▶ _WORK ORDER_: The answer must reproduce all of the data below exactly and contain no images.

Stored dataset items
'''

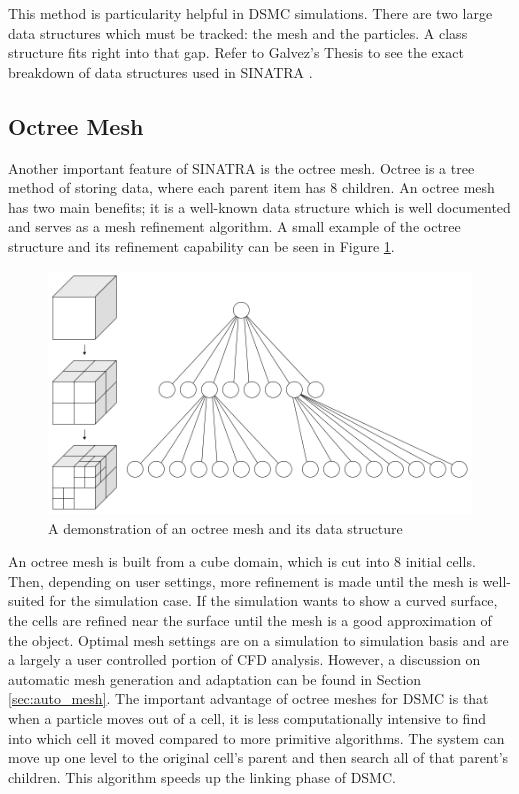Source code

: \indent This method is particularity helpful in DSMC simulations. There are two large data structures which must be tracked: the mesh and the particles. A class structure fits right into that gap. Refer to Galvez's Thesis to see the exact breakdown of data structures used in SINATRA \cite{Galvez2018a}. \par

\subsection{Octree Mesh}
\label{sec:octree}

Another important feature of SINATRA is the octree mesh. Octree is a tree method of storing data, where each parent item has 8 children. An octree mesh has two main benefits; it is a well-known data structure which is well documented and serves as a mesh refinement algorithm. A small example of the octree structure and its refinement capability can be seen in Figure \ref{fig:octree}. \par


\begin{figure}
    \centering
    \includegraphics[width=.7\textwidth]{figures/octree.png}
    \caption[A demonstration of an octree mesh and its data structure]{A demonstration of an octree mesh and its data structure  \cite{octree}}
    \label{fig:octree}
\end{figure}


\indent An octree mesh is built from a cube domain, which is cut into 8 initial cells. Then, depending on user settings, more refinement is made until the mesh is well-suited for the simulation case. If the simulation wants to show a curved surface, the cells are refined near the surface until the mesh is a good approximation of the object. Optimal mesh settings are on a simulation to simulation basis and are a largely a user controlled portion of CFD analysis. However, a discussion on automatic mesh generation and adaptation can be found in Section \ref{sec:auto_mesh}. The important advantage of octree meshes for DSMC is that when a particle moves out of a cell, it is less computationally intensive to find into which cell it moved compared to more primitive algorithms. The system can move up one level to the original cell's parent and then search all of that parent's children. This algorithm speeds up the linking phase of DSMC. \par



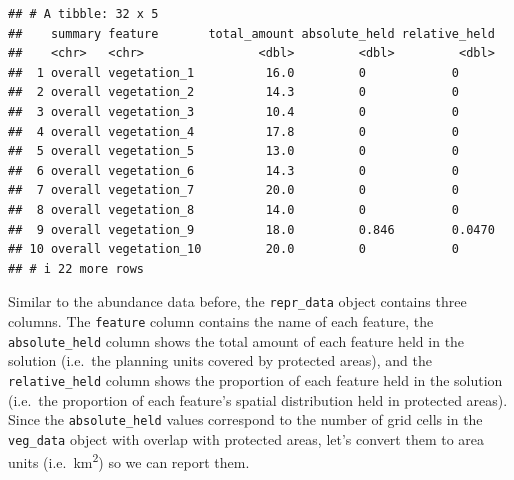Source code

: \documentclass[12pt,]{book}
\newenvironment{Shaded}{\begin{snugshade}}{\end{snugshade}}
\newcommand{\CommentTok}[1]{\textcolor[rgb]{0.56,0.35,0.01}{\textit{#1}}}
\newcommand{\DecValTok}[1]{\textcolor[rgb]{0.00,0.00,0.81}{#1}}
\newcommand{\KeywordTok}[1]{\textcolor[rgb]{0.13,0.29,0.53}{\textbf{#1}}}
\newcommand{\NormalTok}[1]{#1}
\newcommand{\OperatorTok}[1]{\textcolor[rgb]{0.81,0.36,0.00}{\textbf{#1}}}
\newcommand{\StringTok}[1]{\textcolor[rgb]{0.31,0.60,0.02}{#1}}
\begin{document}
\begin{verbatim}
## # A tibble: 32 x 5
##    summary feature       total_amount absolute_held relative_held
##    <chr>   <chr>                <dbl>         <dbl>         <dbl>
##  1 overall vegetation_1          16.0         0            0     
##  2 overall vegetation_2          14.3         0            0     
##  3 overall vegetation_3          10.4         0            0     
##  4 overall vegetation_4          17.8         0            0     
##  5 overall vegetation_5          13.0         0            0     
##  6 overall vegetation_6          14.3         0            0     
##  7 overall vegetation_7          20.0         0            0     
##  8 overall vegetation_8          14.0         0            0     
##  9 overall vegetation_9          18.0         0.846        0.0470
## 10 overall vegetation_10         20.0         0            0     
## # i 22 more rows
\end{verbatim}

Similar to the abundance data before, the \texttt{repr\_data} object contains three columns. The \texttt{feature} column contains the name of each feature, the \texttt{absolute\_held} column shows the total amount of each feature held in the solution (i.e.~the planning units covered by protected areas), and the \texttt{relative\_held} column shows the proportion of each feature held in the solution (i.e.~the proportion of each feature's spatial distribution held in protected areas). Since the \texttt{absolute\_held} values correspond to the number of grid cells in the \texttt{veg\_data} object with overlap with protected areas, let's convert them to area units (i.e.~km\textsuperscript{2}) so we can report them.

\begin{Shaded}
\end{Shaded}
\end{document}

'''

▶ _TASK OUTPUT_:
Source code

: \indent This method is particularity helpful in DSMC simulations. There are two large data structures which must be tracked: the mesh and the particles. A class structure fits right into that gap. Refer to Galvez's Thesis to see the exact breakdown of data structures used in SINATRA \cite{Galvez2018a}. \par

\subsection{Octree Mesh}
\label{sec:octree}

Another important feature of SINATRA is the octree mesh. Octree is a tree method of storing data, where each parent item has 8 children. An octree mesh has two main benefits; it is a well-known data structure which is well documented and serves as a mesh refinement algorithm. A small example of the octree structure and its refinement capability can be seen in Figure \ref{fig:octree}. \par


\begin{figure}
    \centering
    \includegraphics[width=.7\textwidth]{figures/octree.png}
    \caption[A demonstration of an octree mesh and its data structure]{A demonstration of an octree mesh and its data structure  \cite{octree}}
    \label{fig:octree}
\end{figure}


\indent An octree mesh is built from a cube domain, which is cut into 8 initial cells. Then, depending on user settings, more refinement is made until the mesh is well-suited for the simulation case. If the simulation wants to show a curved surface, the cells are refined near the surface until the mesh is a good approximation of the object. Optimal mesh settings are on a simulation to simulation basis and are a largely a user controlled portion of CFD analysis. However, a discussion on automatic mesh generation and adaptation can be found in Section \ref{sec:auto_mesh}. The important advantage of octree meshes for DSMC is that when a particle moves out of a cell, it is less computationally intensive to find into which cell it moved compared to more primitive algorithms. The system can move up one level to the original cell's parent and then search all of that parent's children. This algorithm speeds up the linking phase of DSMC. \par



Source code

: \documentclass[12pt,]{book}
\newenvironment{Shaded}{\begin{snugshade}}{\end{snugshade}}
\newcommand{\CommentTok}[1]{\textcolor[rgb]{0.56,0.35,0.01}{\textit{#1}}}
\newcommand{\DecValTok}[1]{\textcolor[rgb]{0.00,0.00,0.81}{#1}}
\newcommand{\KeywordTok}[1]{\textcolor[rgb]{0.13,0.29,0.53}{\textbf{#1}}}
\newcommand{\NormalTok}[1]{#1}
\newcommand{\OperatorTok}[1]{\textcolor[rgb]{0.81,0.36,0.00}{\textbf{#1}}}
\newcommand{\StringTok}[1]{\textcolor[rgb]{0.31,0.60,0.02}{#1}}
\begin{document}
\begin{verbatim}
## # A tibble: 32 x 5
##    summary feature       total_amount absolute_held relative_held
##    <chr>   <chr>                <dbl>         <dbl>         <dbl>
##  1 overall vegetation_1          16.0         0            0     
##  2 overall vegetation_2          14.3         0            0     
##  3 overall vegetation_3          10.4         0            0     
##  4 overall vegetation_4          17.8         0            0     
##  5 overall vegetation_5          13.0         0            0     
##  6 overall vegetation_6          14.3         0            0     
##  7 overall vegetation_7          20.0         0            0     
##  8 overall vegetation_8          14.0         0            0     
##  9 overall vegetation_9          18.0         0.846        0.0470
## 10 overall vegetation_10         20.0         0            0     
## # i 22 more rows
\end{verbatim}

Similar to the abundance data before, the \texttt{repr\_data} object contains three columns. The \texttt{feature} column contains the name of each feature, the \texttt{absolute\_held} column shows the total amount of each feature held in the solution (i.e.~the planning units covered by protected areas), and the \texttt{relative\_held} column shows the proportion of each feature held in the solution (i.e.~the proportion of each feature's spatial distribution held in protected areas). Since the \texttt{absolute\_held} values correspond to the number of grid cells in the \texttt{veg\_data} object with overlap with protected areas, let's convert them to area units (i.e.~km\textsuperscript{2}) so we can report them.

\begin{Shaded}
\end{Shaded}
\end{document}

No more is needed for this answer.